Since the initial news of the breach, we have learned that the attackers are combing through the exfiltrated stolen data in search of more tokens and credentials that they can use for further criminal activities.
In this blog, we’ll cover why Non-Human Identities like API tokens can cause serious security challenges for organizations and explore how smarter access management approaches can help to reduce risk without compromising on operational efficiency.
Why API Tokens are Risky
API tokens act like digital keys that let SaaS products and business systems talk to each other securely.
Instead of sharing a username and password, a token gives controlled, time-limited access to exactly the data or actions a system needs.
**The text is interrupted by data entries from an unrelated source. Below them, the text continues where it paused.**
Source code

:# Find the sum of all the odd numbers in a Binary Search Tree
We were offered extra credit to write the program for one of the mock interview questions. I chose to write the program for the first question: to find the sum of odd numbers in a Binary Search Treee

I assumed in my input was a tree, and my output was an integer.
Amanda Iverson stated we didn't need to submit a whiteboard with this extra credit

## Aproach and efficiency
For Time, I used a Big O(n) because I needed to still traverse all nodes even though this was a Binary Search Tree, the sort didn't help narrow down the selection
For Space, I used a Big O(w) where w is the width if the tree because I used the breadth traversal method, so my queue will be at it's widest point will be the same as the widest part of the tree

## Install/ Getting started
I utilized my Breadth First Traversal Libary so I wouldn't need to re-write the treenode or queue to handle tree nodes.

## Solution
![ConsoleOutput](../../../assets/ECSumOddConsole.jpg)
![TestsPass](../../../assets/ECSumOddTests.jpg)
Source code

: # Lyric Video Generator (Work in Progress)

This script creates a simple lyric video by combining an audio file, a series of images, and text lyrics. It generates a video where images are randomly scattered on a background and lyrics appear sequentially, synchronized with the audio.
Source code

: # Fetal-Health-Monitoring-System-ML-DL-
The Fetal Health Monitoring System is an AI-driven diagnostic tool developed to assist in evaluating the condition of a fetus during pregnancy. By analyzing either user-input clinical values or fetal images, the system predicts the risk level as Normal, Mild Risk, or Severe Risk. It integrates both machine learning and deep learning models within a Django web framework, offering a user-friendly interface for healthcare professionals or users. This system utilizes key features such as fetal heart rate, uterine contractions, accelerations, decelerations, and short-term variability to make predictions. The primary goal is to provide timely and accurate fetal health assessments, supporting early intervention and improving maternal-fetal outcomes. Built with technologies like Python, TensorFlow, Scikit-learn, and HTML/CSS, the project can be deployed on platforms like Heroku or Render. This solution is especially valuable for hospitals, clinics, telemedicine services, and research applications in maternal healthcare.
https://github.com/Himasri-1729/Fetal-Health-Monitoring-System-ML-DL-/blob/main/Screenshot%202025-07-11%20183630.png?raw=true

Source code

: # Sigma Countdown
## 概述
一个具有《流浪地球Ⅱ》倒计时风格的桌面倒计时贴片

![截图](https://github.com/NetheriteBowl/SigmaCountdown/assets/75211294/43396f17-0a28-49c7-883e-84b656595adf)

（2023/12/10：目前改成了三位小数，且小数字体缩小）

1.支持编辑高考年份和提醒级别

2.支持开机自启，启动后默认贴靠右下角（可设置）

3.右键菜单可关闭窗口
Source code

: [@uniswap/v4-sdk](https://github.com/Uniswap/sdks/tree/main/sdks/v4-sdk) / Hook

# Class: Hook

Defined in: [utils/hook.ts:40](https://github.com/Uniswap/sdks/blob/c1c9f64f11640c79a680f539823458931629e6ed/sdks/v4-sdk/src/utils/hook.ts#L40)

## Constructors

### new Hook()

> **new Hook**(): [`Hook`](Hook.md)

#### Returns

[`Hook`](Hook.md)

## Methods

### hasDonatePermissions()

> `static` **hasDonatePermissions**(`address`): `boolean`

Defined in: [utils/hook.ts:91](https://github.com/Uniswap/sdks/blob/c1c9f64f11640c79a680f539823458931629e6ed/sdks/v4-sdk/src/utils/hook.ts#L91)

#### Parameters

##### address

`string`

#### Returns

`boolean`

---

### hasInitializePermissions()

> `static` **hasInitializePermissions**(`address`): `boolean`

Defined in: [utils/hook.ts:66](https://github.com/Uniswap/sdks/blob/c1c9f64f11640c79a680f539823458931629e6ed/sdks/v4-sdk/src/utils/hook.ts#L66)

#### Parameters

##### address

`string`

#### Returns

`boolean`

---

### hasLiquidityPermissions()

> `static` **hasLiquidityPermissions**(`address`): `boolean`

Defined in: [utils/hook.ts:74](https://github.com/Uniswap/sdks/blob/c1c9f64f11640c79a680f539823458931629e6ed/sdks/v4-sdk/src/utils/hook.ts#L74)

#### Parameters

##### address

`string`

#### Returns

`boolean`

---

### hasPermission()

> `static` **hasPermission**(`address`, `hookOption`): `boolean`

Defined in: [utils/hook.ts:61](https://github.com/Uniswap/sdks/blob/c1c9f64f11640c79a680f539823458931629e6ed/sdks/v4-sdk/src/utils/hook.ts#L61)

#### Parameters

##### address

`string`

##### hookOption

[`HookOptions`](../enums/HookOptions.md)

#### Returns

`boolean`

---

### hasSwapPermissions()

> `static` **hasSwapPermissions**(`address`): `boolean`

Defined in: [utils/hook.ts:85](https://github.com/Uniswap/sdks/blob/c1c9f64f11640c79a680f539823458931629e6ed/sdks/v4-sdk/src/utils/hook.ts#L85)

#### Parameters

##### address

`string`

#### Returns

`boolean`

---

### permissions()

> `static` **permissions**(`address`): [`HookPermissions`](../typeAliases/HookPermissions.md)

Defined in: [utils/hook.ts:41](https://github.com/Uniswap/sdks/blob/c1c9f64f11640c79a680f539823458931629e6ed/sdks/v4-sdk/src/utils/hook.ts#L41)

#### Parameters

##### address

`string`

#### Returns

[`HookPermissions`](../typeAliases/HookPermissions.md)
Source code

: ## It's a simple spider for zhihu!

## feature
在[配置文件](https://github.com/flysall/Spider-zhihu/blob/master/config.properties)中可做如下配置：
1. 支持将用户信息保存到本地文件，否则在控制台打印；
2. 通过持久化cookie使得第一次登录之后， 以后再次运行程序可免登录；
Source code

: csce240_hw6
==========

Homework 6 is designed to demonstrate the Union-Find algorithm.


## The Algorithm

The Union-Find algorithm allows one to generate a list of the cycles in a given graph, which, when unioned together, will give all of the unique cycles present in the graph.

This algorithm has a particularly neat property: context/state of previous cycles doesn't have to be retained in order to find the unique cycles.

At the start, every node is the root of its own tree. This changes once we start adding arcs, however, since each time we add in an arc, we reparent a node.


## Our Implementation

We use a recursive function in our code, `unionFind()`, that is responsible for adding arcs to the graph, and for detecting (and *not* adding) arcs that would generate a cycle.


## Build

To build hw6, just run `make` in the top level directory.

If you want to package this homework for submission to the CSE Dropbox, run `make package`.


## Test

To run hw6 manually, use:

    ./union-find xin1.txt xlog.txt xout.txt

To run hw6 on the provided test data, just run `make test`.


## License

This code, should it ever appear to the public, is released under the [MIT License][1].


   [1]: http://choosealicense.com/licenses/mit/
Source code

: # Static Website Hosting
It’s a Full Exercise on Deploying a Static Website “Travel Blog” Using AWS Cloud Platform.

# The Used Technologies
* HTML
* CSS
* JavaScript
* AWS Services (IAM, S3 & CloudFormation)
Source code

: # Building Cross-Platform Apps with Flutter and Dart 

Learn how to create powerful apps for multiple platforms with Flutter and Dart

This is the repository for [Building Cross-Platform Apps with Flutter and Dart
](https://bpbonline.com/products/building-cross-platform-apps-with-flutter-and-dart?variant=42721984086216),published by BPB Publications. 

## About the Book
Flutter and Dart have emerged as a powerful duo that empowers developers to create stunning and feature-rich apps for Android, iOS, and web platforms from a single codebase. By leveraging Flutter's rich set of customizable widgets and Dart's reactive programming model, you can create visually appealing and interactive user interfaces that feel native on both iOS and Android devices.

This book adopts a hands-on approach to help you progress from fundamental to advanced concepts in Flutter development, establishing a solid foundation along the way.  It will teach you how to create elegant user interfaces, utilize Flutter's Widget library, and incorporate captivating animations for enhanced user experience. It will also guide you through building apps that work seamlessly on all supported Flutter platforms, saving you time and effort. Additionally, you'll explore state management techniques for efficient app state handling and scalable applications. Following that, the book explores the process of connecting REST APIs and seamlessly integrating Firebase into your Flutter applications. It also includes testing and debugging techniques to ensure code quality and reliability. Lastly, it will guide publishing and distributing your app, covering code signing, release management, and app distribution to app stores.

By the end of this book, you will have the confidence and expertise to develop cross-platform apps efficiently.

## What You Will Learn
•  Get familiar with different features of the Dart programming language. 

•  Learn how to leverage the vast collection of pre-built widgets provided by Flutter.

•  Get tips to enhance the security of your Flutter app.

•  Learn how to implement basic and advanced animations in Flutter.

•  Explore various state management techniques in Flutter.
This enables automation and collaboration between tools (like a SaaS app pulling data from a business system) while reducing the risk of exposing full credentials.
But as we’ve seen here and in plenty of cases before, these tokens are exceedingly risky if they are compromised. And even more dangerous when they’re not managed properly.
If we think about these tokens like the keys they are, then they are essentially keys to our kingdom with privileges that attackers can use to access our resources.
These powerful tokens come with several significant challenges, including:
- Lack of visibility – Lots of people in the organization spin up tokens like all principals and NHIs, but nobody is really doing a sufficient job of tracking them. This means that they can sit around hidden in environments with their standing privileges, and nobody knows they are still there or how they’re being used.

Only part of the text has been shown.